Question-and-Answer Session
Operator
Thank you. (Operator instructions) Our first question is from the line of Welles Fitzpatrick with Johnson Rice. Please go ahead.
Welles Fitzpatrick – Johnson Rice
Hi, good afternoon guys. I was wondering – I think at the time of the Analyst Day, you guys had about five verticals left, and I was wondering if you could just have sort of a timeline with regards to when the first Pennsylvania will be drilled?
Richard McCullough
Yes, wells. We had five left on Analyst Day, I believe. We've got five drilled now. So we have four remaining. The last two in West Virginia will be TD-ied I think over the next – hopefully over the next several weeks and then the two in Pennsylvania is on the new – as I said, we are going those on the new acreage that we acquired. And the permits on those are going to go in hopefully in the next week to two weeks and then we are probably looking at an October to November spud. I haven’t got the exact timeline from our land group, but I would say it's going to be in that timeframe.
Welles Fitzpatrick – Johnson Rice
I got it, great. Thank you, guys. That's all I got.
Operator
Thank you. Your next question is from the line of Eric Seeve with GoldenTree. Please go ahead.
Eric Seeve – GoldenTree
Hi. When I look at the 10-Q, capital expenditures for the first half of the year are a little bit under $105 million. I appreciate that there's a difference between the timing of when they go through your financials and when they are actually being spent. But given your guidance is $108 million for the year, can you talk about what we should expect to see flowing through the financials in the back half of the year?
Gysle Shellum
Sure, I'll take a stab at that. If you look at the Note 5 in our 10-Q and you may not have it in front of you, the actual change in properties and equipment during the year is $67 million. So that is the capital we have spent related to our capital program. That's the number that you compare to the $108 million we are projecting. So you can expect to see the difference, roughly $40 million spent in the last half of the year.

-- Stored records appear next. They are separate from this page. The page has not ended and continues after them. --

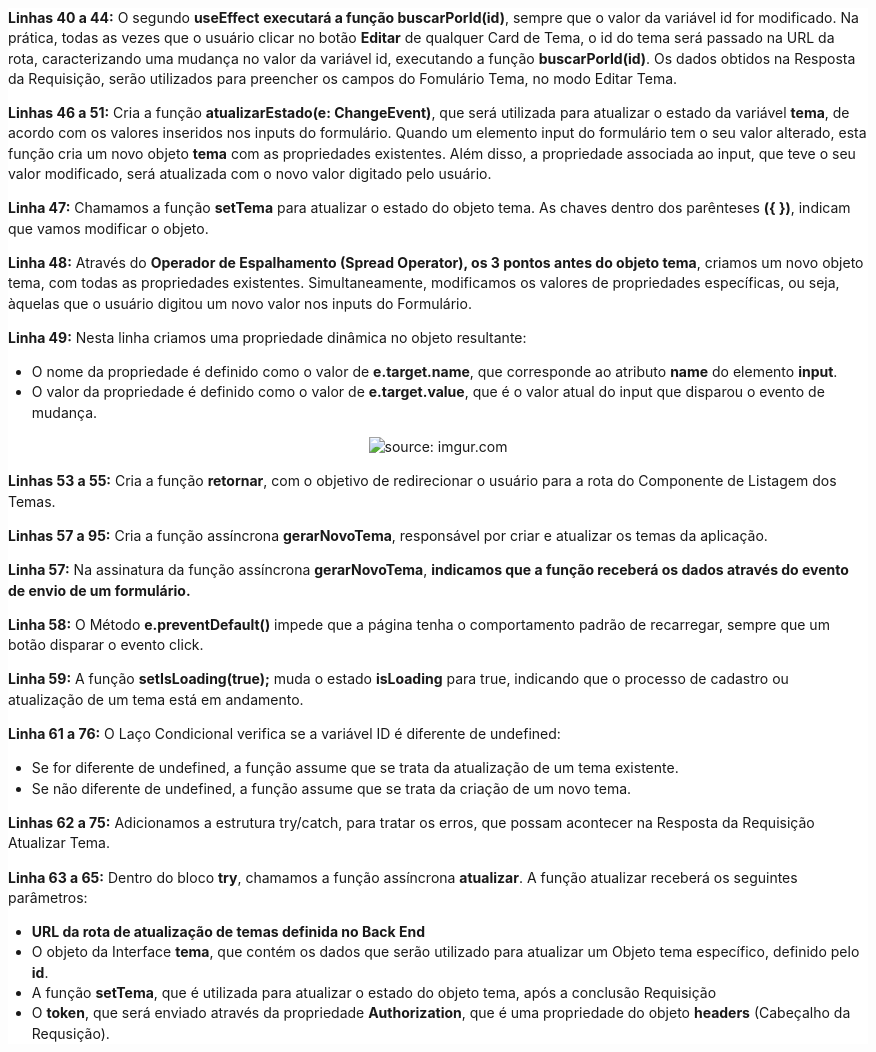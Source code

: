 **Linhas 40 a 44:** O segundo **useEffect** **executará a função buscarPorId(id)**, sempre que o valor da variável id for modificado. Na prática, todas as vezes que o usuário clicar no botão **Editar** de qualquer Card de Tema, o id do tema será passado na URL da rota, caracterizando uma mudança no valor da variável id, executando a função **buscarPorId(id)**. Os dados obtidos na Resposta da Requisição, serão utilizados para preencher os campos do Fomulário Tema, no modo Editar Tema.

**Linhas 46 a 51:** Cria a função **atualizarEstado(e: ChangeEvent)**, que será utilizada para atualizar o estado da variável **tema**, de acordo com os valores inseridos nos inputs do formulário. Quando um elemento input do formulário tem o seu valor  alterado, esta função cria um novo objeto **tema** com as propriedades existentes. Além disso, a propriedade associada ao input, que teve o seu valor modificado, será atualizada com o novo valor digitado pelo usuário.

**Linha 47:** Chamamos a função **setTema** para atualizar o estado do objeto tema. As chaves dentro dos parênteses **({ })**, indicam que vamos modificar o objeto.

**Linha 48:** Através do **Operador de Espalhamento (Spread Operator), os 3 pontos antes do objeto tema**, criamos um novo objeto tema, com todas as propriedades existentes. Simultaneamente, modificamos os valores de propriedades específicas, ou seja, àquelas que o usuário digitou um novo valor nos inputs do Formulário. 

**Linha 49:** Nesta linha criamos uma propriedade dinâmica no objeto resultante: 

- O nome da propriedade é definido como o valor de **e.target.name**, que corresponde ao atributo **name** do elemento **input**. 
- O valor da propriedade é definido como o valor de **e.target.value**, que é o valor atual do input que disparou o evento de mudança.

<div align="center"><img src="https://i.imgur.com/pM2SXr1.png" title="source: imgur.com" /></div>

**Linhas 53 a 55:** Cria a função **retornar**, com o objetivo de redirecionar o usuário para a rota do Componente de Listagem dos Temas.

**Linhas 57 a 95:** Cria a função assíncrona **gerarNovoTema**, responsável por criar e atualizar os temas da aplicação.

**Linha 57:** Na assinatura da função assíncrona **gerarNovoTema**, **indicamos que a função receberá os dados através do evento de envio de um formulário.** 

**Linha 58:** O Método **e.preventDefault()** impede que a página tenha o comportamento padrão de recarregar, sempre que um botão disparar o evento click. 

**Linha 59:** A função **setIsLoading(true);** muda o estado **isLoading** para true, indicando que o processo de cadastro ou atualização de um tema está em andamento.

**Linha 61 a 76:** O Laço Condicional verifica se a variável ID é diferente de undefined:

- Se for diferente de undefined, a função assume que se trata da atualização de um tema existente. 
- Se não diferente de undefined, a função assume que se trata da criação de um novo tema.

**Linhas 62 a 75:** Adicionamos a estrutura try/catch, para tratar os erros, que possam acontecer na Resposta da Requisição Atualizar Tema.

**Linha 63 a 65:** Dentro do bloco **try**, chamamos a função assíncrona **atualizar**. A função atualizar receberá os seguintes parâmetros: 

- **URL da rota de atualização de temas definida no Back End** 
- O objeto da Interface **tema**, que contém os dados que serão utilizado para atualizar um Objeto tema específico, definido pelo **id**.
- A função **setTema**, que é utilizada para atualizar o estado do objeto tema, após a conclusão Requisição
- O **token**, que será enviado através da propriedade **Authorization**, que é uma propriedade do objeto **headers** (Cabeçalho da Requsição).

We've added a supplemental disclosure on our cash flow statement that shows what part of the capital expenditures on that schedule relates to accrued expenses at the end of the year and really is a working capital change rather than an addition to property and equipment. Nets down at the bottom of that page shows $37.7 million of the $104 million was the payment of payables that were accrued at year-end.